Tom (www.tombovo.com) has five photographs in the exhibit: B'DAZZLE, Candy, One Way, and two recent untitled pieces. They are all part of his recent series of urban landscapes covering New York and New Orleans. His completed pieces are archival pigment ink glicée prints on acid free paper. The above print is from a series of storefronts (in this case, a wig shop) in New Orleans.

Tuesday, January 6, 2009

Suite Francaise


Last summer, I borrowed Irene Nemirovsky's Fire in the Blood from the library. It is a collection of short stories set in rural France during and after World War II. They are fairly chilling depictions of human nature. None of these characters are people you'd want to spend a lot of time with.
But I wasn't able to borrow a copy of Suite Francaise, so I bought it and took it to New Orleans with me. I have been trying to figure out what to write about it since I finished it. Even if you don't take into account the fact that Nemirovsky had planned it to be a much bigger novel until the French police intervened, it's really extraordinary. My personal favorite is a narcissistic gentleman of letters, who meets his ignoble end (and he's been pretty ignoble all the way through) in a blacked-out Paris. You believe all these characters, their fears, their interior monologues, who collaborates and who doesn't, how far can one go before one is a traitor, their meals (food is key here). The novel is as good as the hype.

Saturday, January 3, 2009

Dystopias


I’ve been reading voraciously lately, partly because I was recovering from surgery before Christmas, and knocked out by a bad flu after Christmas. Before Christmas, I read Zamyatin’s "We" in a Soviet literature anthology. I’d never heard of it, no idea it predated Huxley and Orwell. It is chilling, particularly given its Stalinist context. “1984” never did that much for me. I know that it was a classic and it was supposed to. But it seemed kind of forced to me.

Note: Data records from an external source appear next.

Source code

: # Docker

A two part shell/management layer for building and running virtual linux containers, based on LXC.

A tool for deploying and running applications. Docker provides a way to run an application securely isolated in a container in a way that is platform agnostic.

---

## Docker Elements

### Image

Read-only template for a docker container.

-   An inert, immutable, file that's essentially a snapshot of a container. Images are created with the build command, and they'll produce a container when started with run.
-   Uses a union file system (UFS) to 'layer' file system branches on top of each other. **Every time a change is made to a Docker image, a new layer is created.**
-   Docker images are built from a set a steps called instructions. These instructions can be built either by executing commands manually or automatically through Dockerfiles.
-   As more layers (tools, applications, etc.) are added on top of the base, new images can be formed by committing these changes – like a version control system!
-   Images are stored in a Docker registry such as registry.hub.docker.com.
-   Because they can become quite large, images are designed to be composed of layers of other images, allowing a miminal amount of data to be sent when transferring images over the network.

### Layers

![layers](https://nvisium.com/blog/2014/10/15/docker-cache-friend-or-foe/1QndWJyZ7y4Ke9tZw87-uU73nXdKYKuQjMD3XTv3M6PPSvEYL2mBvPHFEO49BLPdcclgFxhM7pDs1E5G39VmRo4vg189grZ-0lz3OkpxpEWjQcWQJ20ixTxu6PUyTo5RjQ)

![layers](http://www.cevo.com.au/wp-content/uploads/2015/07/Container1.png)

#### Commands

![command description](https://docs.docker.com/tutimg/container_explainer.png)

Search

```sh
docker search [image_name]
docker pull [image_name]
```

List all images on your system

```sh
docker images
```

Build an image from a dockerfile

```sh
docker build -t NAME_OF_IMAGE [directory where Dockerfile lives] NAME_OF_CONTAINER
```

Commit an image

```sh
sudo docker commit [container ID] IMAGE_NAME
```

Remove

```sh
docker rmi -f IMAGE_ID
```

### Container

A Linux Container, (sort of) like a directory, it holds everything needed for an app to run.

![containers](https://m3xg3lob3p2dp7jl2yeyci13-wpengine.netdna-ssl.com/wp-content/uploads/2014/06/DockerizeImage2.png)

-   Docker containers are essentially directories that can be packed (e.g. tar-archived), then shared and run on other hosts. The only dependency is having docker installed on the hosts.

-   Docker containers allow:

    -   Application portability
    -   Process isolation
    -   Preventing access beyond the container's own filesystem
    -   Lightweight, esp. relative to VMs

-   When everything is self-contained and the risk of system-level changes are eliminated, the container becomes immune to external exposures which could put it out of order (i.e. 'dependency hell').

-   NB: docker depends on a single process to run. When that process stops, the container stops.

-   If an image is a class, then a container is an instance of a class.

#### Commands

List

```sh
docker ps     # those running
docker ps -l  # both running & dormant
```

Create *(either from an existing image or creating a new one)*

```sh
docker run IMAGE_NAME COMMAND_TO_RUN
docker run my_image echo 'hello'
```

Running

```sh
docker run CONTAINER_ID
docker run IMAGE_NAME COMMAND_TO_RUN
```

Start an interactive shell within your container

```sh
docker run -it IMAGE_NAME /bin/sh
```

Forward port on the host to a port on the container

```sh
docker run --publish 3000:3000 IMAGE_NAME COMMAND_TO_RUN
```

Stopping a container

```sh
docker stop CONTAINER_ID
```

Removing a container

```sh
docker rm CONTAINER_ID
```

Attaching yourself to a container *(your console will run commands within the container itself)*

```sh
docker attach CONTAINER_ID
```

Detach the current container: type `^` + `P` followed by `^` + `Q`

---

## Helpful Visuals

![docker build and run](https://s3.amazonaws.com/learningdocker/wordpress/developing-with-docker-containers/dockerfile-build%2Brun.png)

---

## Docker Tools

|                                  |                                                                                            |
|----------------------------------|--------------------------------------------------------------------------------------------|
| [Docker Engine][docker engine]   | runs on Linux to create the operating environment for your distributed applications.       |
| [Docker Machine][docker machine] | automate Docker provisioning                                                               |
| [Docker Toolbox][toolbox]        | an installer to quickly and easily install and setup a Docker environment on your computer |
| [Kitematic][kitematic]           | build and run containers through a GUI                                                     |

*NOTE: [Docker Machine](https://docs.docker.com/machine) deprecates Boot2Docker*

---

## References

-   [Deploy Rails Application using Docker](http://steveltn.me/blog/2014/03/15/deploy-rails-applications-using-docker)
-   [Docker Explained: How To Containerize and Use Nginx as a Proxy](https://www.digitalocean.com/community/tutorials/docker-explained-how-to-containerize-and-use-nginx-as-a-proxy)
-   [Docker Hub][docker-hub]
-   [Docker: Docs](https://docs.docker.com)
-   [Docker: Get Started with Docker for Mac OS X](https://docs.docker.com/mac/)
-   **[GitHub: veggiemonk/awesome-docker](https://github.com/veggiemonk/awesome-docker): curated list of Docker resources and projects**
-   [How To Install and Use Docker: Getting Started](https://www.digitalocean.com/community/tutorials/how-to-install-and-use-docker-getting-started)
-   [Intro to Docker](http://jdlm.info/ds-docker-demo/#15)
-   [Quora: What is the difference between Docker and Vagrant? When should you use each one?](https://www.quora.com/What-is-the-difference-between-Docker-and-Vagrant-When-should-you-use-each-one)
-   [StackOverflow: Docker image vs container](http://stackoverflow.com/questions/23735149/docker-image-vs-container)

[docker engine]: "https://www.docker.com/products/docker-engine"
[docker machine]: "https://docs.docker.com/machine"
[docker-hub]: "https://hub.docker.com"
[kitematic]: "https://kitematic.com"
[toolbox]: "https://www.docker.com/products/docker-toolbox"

A few years ago an off-off Broadway company advertised for a playwright to do an adaptation of Sinclair Lewis’s "It Can’t Happen Here." I remember reading it in my 20s, and talking about it with my brother. We were both intrigued by it- a novel about an Americanized fascist state. So I reread the novel, and got a hold of a copy of Lewis’ stage adaptation. The novel is a truly great idea that suffers in its execution. The characters are that well-drawn, the hero is pompous, the whole thing feels like it was written on deadline and the editing was minimal. It’s still a great idea. Unfortunately, Lewis’ stage adaptation (Dramatists Play Service) only exacerbates the novel’s problems.

I wrote sample scenes and a synopsis of my fairly loose adaptation. It was about three friends who went to Amherst College together, and how they grew up and grew apart. The female friend is taken away and forced to serve in the fascist breeding program (like the Nazi program, but using artificial insemination). One male friend is a newspaper/website editor who loses everything- both his girlfriend and his work. The other male friend, who was always sort of the comic relief guy in the trio, becomes a leader in the fascist regime.

But a few days ago I read a different British dystopia novel- Derek Raymond’s "A State of Denmark." It’s fantastic. It‘s set in the 1970s (a long time ago, granted, but like yesterday compared to how dated Orwell feels). England has been taken over by fascist leader Jobling, and he is out to not only to bring ordinary citizens into line, but to subjugate our hero, Richard Watt. Watt humiliated Jobling in the press before his election, and though Watt is happily living in Tuscany, Jobling manages to bring Watt within his reach. The writing is believable and compelling, and Raymond doesn’t pull any punches on the characters’ development or on the ending. It surprises me no one’s tried to film it.

The Start of Seltzer


The book review in the Times today is a biography of a British guy named Joseph Priestley. Like Ben Franklin and others of his time, he dabbled in scientific experiments. To me, Priestley’s greatest accomplishment was the invention of soda water, which I drink every day. It seems that Schweppes actually patented the process a few years later.